Über diese von der englischen Regierung mit auswärtigen Höfen gepflogenen Unterhandlungen macht der berühmte amerikanische Historiker Bancroft in dem neuesten Bande seiner umfassenden und gediegenen Geschichte der Vereinigten Staaten Mitteilungen, welche mancherlei bis jetzt noch wenig oder gar nicht gekannte Einzelheiten enthalten und überhaupt geeignet sind, jenen schmachvollen Menschenhandel vor den Augen der Nachwelt in das ihm gebührende Licht zu stellen.

Die Blicke Georgs III. richteten sich zunächst nach Russland. Er hoffte die Kaiserin Katarina seinen Vorschlägen geneigt zu machen; allein trotz vieler Konferenzen und mancherlei anfangs gegebener unbestimmter Zusagen war schließlich die Kaiserin nicht zu bewegen, auf das Anerbieten einzugehen, in welchem sie eine Beleidigung ihres Stolzes und ihrer Ehre erblickte. Alle Höfe von Moskau bis Madrid hatten den Gang dieser Unterhandlungen beobachtet, aber keinerlei auswärtiger Einfluss äußerte auf die Willensmeinung der Kaiserin irgend welchen Einfluss. Im westlichen Europa hatte sich eine Zeit lang das Gerücht verbreitet, die Kaiserin sei bereit, dem englischen Verlangen zu einsprechen; Bergennes, der französische Minister, erklärte es jedoch sofort für unglaubhaft und schrieb an den französischen Gesandten in Moskau die denkwürdigen Worte: „Ich kann Katharinens Seelengröße nicht mit dem unehrenhaften Gedanken vereinbaren, dass sie mit dem Blute ihrer Untertanen Wucher treiben könnte."

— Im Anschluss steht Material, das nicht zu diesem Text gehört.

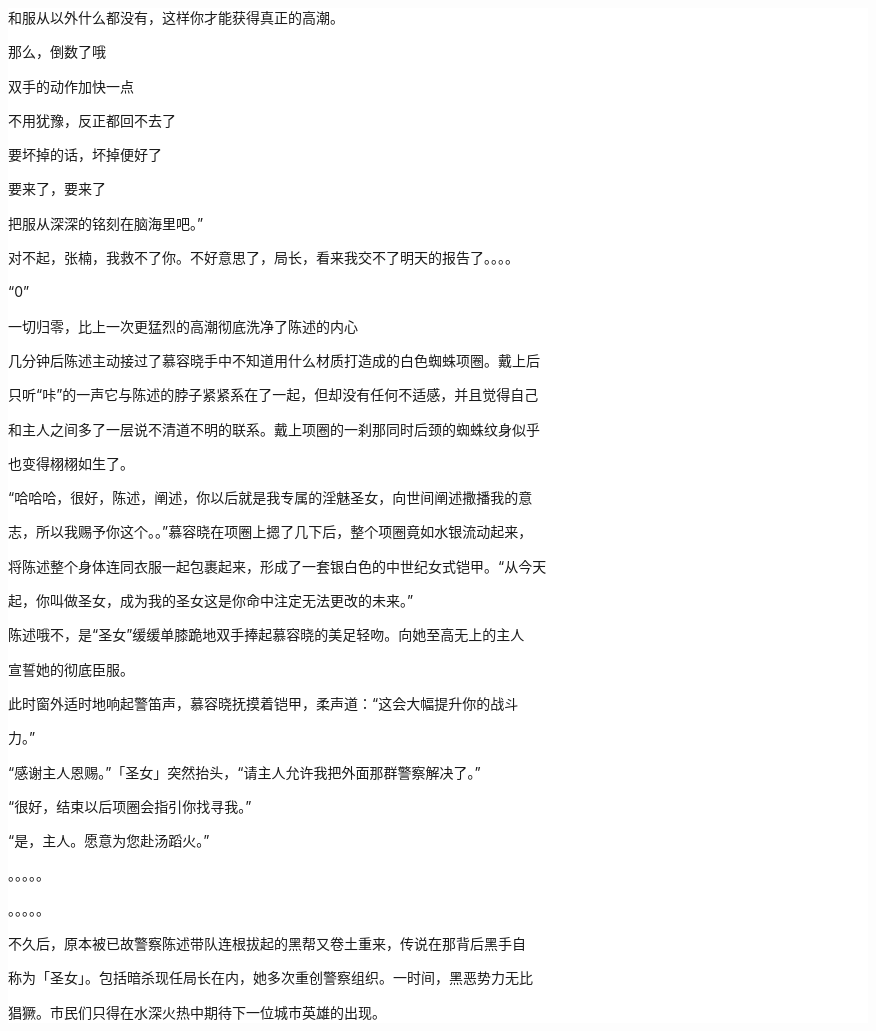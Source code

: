 和服从以外什么都没有，这样你才能获得真正的高潮。

那么，倒数了哦

双手的动作加快一点

不用犹豫，反正都回不去了

要坏掉的话，坏掉便好了

要来了，要来了

把服从深深的铭刻在脑海里吧。”

对不起，张楠，我救不了你。不好意思了，局长，看来我交不了明天的报告了。。。。

“0”

一切归零，比上一次更猛烈的高潮彻底洗净了陈述的内心

几分钟后陈述主动接过了慕容晓手中不知道用什么材质打造成的白色蜘蛛项圈。戴上后

只听“咔”的一声它与陈述的脖子紧紧系在了一起，但却没有任何不适感，并且觉得自己

和主人之间多了一层说不清道不明的联系。戴上项圈的一刹那同时后颈的蜘蛛纹身似乎

也变得栩栩如生了。

“哈哈哈，很好，陈述，阐述，你以后就是我专属的淫魅圣女，向世间阐述撒播我的意

志，所以我赐予你这个。。”慕容晓在项圈上摁了几下后，整个项圈竟如水银流动起来，

将陈述整个身体连同衣服一起包裹起来，形成了一套银白色的中世纪女式铠甲。“从今天

起，你叫做圣女，成为我的圣女这是你命中注定无法更改的未来。”

陈述哦不，是“圣女”缓缓单膝跪地双手捧起慕容晓的美足轻吻。向她至高无上的主人

宣誓她的彻底臣服。

此时窗外适时地响起警笛声，慕容晓抚摸着铠甲，柔声道：“这会大幅提升你的战斗

力。”

“感谢主人恩赐。”「圣女」突然抬头，“请主人允许我把外面那群警察解决了。”

“很好，结束以后项圈会指引你找寻我。”

“是，主人。愿意为您赴汤蹈火。”

。。。。。

。。。。。

不久后，原本被已故警察陈述带队连根拔起的黑帮又卷土重来，传说在那背后黑手自

称为「圣女」。包括暗杀现任局长在内，她多次重创警察组织。一时间，黑恶势力无比

猖獗。市民们只得在水深火热中期待下一位城市英雄的出现。


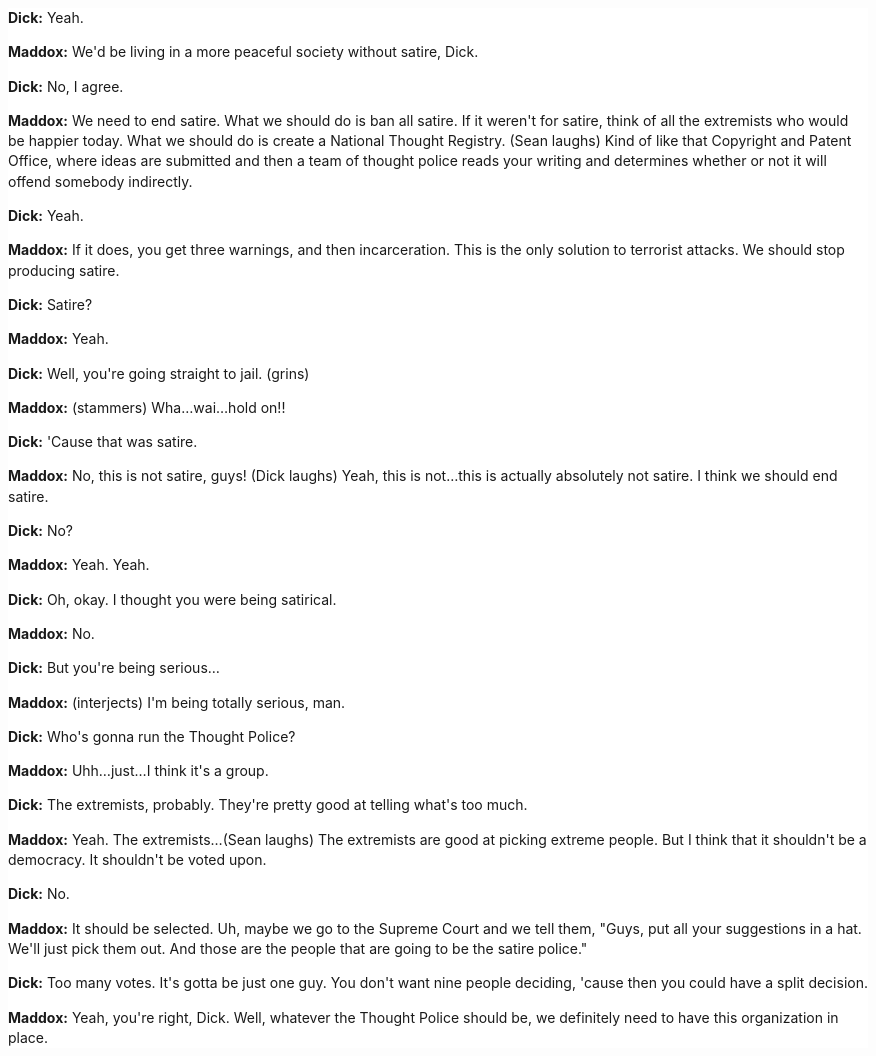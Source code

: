 **Dick:** Yeah.

**Maddox:** We'd be living in a more peaceful society without satire, Dick.

**Dick:** No, I agree.

**Maddox:** We need to end satire. What we should do is ban all satire. If it weren't for satire, think of all the extremists who would be happier today. What we should do is create a National Thought Registry. (Sean laughs) Kind of like that Copyright and Patent Office, where ideas are submitted and then a team of thought police reads your writing and determines whether or not it will offend somebody indirectly.

**Dick:** Yeah.

**Maddox:** If it does, you get three warnings, and then incarceration. This is the only solution to terrorist attacks. We should stop producing satire.

**Dick:** Satire?

**Maddox:** Yeah.

**Dick:** Well, you're going straight to jail. (grins)

**Maddox:** (stammers) Wha…wai…hold on!!

**Dick:** 'Cause that was satire.

**Maddox:** No, this is not satire, guys! (Dick laughs) Yeah, this is not…this is actually absolutely not satire. I think we should end satire.

**Dick:** No?

**Maddox:** Yeah. Yeah.

**Dick:** Oh, okay. I thought you were being satirical.

**Maddox:** No.

**Dick:** But you're being serious…

**Maddox:** (interjects) I'm being totally serious, man.

**Dick:** Who's gonna run the Thought Police?

**Maddox:** Uhh…just…I think it's a group.

**Dick:** The extremists, probably. They're pretty good at telling what's too much.

**Maddox:** Yeah. The extremists…(Sean laughs) The extremists are good at picking extreme people. But I think that it shouldn't be a democracy. It shouldn't be voted upon.

**Dick:** No.

**Maddox:** It should be selected. Uh, maybe we go to the Supreme Court and we tell them, "Guys, put all your suggestions in a hat. We'll just pick them out. And those are the people that are going to be the satire police."

**Dick:** Too many votes. It's gotta be just one guy. You don't want nine people deciding, 'cause then you could have a split decision.

**Maddox:** Yeah, you're right, Dick. Well, whatever the Thought Police should be, we definitely need to have this organization in place.
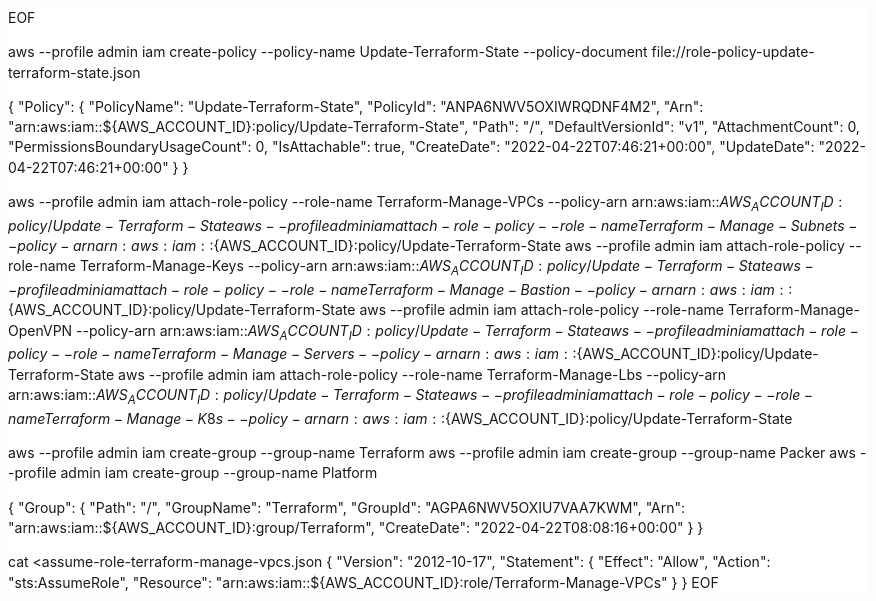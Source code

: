 EOF

aws --profile admin iam create-policy --policy-name Update-Terraform-State --policy-document file://role-policy-update-terraform-state.json

{
    "Policy": {
        "PolicyName": "Update-Terraform-State",
        "PolicyId": "ANPA6NWV5OXIWRQDNF4M2",
        "Arn": "arn:aws:iam::${AWS_ACCOUNT_ID}:policy/Update-Terraform-State",
        "Path": "/",
        "DefaultVersionId": "v1",
        "AttachmentCount": 0,
        "PermissionsBoundaryUsageCount": 0,
        "IsAttachable": true,
        "CreateDate": "2022-04-22T07:46:21+00:00",
        "UpdateDate": "2022-04-22T07:46:21+00:00"
    }
}

aws --profile admin iam attach-role-policy --role-name Terraform-Manage-VPCs --policy-arn arn:aws:iam::${AWS_ACCOUNT_ID}:policy/Update-Terraform-State
aws --profile admin iam attach-role-policy --role-name Terraform-Manage-Subnets --policy-arn arn:aws:iam::${AWS_ACCOUNT_ID}:policy/Update-Terraform-State
aws --profile admin iam attach-role-policy --role-name Terraform-Manage-Keys --policy-arn arn:aws:iam::${AWS_ACCOUNT_ID}:policy/Update-Terraform-State
aws --profile admin iam attach-role-policy --role-name Terraform-Manage-Bastion --policy-arn arn:aws:iam::${AWS_ACCOUNT_ID}:policy/Update-Terraform-State
aws --profile admin iam attach-role-policy --role-name Terraform-Manage-OpenVPN --policy-arn arn:aws:iam::${AWS_ACCOUNT_ID}:policy/Update-Terraform-State
aws --profile admin iam attach-role-policy --role-name Terraform-Manage-Servers --policy-arn arn:aws:iam::${AWS_ACCOUNT_ID}:policy/Update-Terraform-State
aws --profile admin iam attach-role-policy --role-name Terraform-Manage-Lbs --policy-arn arn:aws:iam::${AWS_ACCOUNT_ID}:policy/Update-Terraform-State
aws --profile admin iam attach-role-policy --role-name Terraform-Manage-K8s --policy-arn arn:aws:iam::${AWS_ACCOUNT_ID}:policy/Update-Terraform-State



aws --profile admin iam create-group --group-name Terraform
aws --profile admin iam create-group --group-name Packer
aws --profile admin iam create-group --group-name Platform

{
    "Group": {
        "Path": "/",
        "GroupName": "Terraform",
        "GroupId": "AGPA6NWV5OXIU7VAA7KWM",
        "Arn": "arn:aws:iam::${AWS_ACCOUNT_ID}:group/Terraform",
        "CreateDate": "2022-04-22T08:08:16+00:00"
    }
}


cat <<EOF >assume-role-terraform-manage-vpcs.json
{
  "Version": "2012-10-17",
  "Statement": {
    "Effect": "Allow",
    "Action": "sts:AssumeRole",
    "Resource": "arn:aws:iam::${AWS_ACCOUNT_ID}:role/Terraform-Manage-VPCs"
  }
}
EOF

Zu seinem Troste hatte König Georg bereits Beweise in den Händen, dass nicht alle Fürsten Europas die von der Kaiserin Katharina bewiesene Standhaftigkeit gegen die Verlockungen des englischen Goldes an den Tag legen würden.

Der Erbprinz von Hessen-Kassel , bereits Beherrscher des kleinen Fürstentums Hanau, hatte Englands Wünsche schon vor den mit der Kaiserin Katharina angesponnenen Unterhandlungen instinktartig gewittert und deshalb an Georg III. geschrieben: „Ich höre nie auf, die feurigsten Wünsche und Gebete für den besten aller Könige zum Himmel emporzusenden, und wage hiermit, ohne die mindeste Bedingung zu stellen, mein Regiment von fünfhundert Mann anzubieten, welche alle bereit sind, mit mir ihr Leben und ihr Blut für Eurer Majestät Dienst zu opfern. Geruhen Eure Majestät, auf den Beweggrund und nicht auf die Sache selbst zu sehen. O, dass ich zwanzigtausend Mann offerieren könnte! Es sollte mit demselben Eifer geschehen. Mein Regiment ist auf den ersten Wink, der mir gegeben werden wird, bereit, aufzubrechen."

Gleich dem Bettler, der einem reichen Gönner, von dessen Großmut er mehr als den Marktpreis zu erpressen hofft, seine Habe als Geschenk anbietet, verlangte er nichts, begab sich aber, als keine Antwort erfolgte, später selbst nach England, um seine Anträge zu erneuern.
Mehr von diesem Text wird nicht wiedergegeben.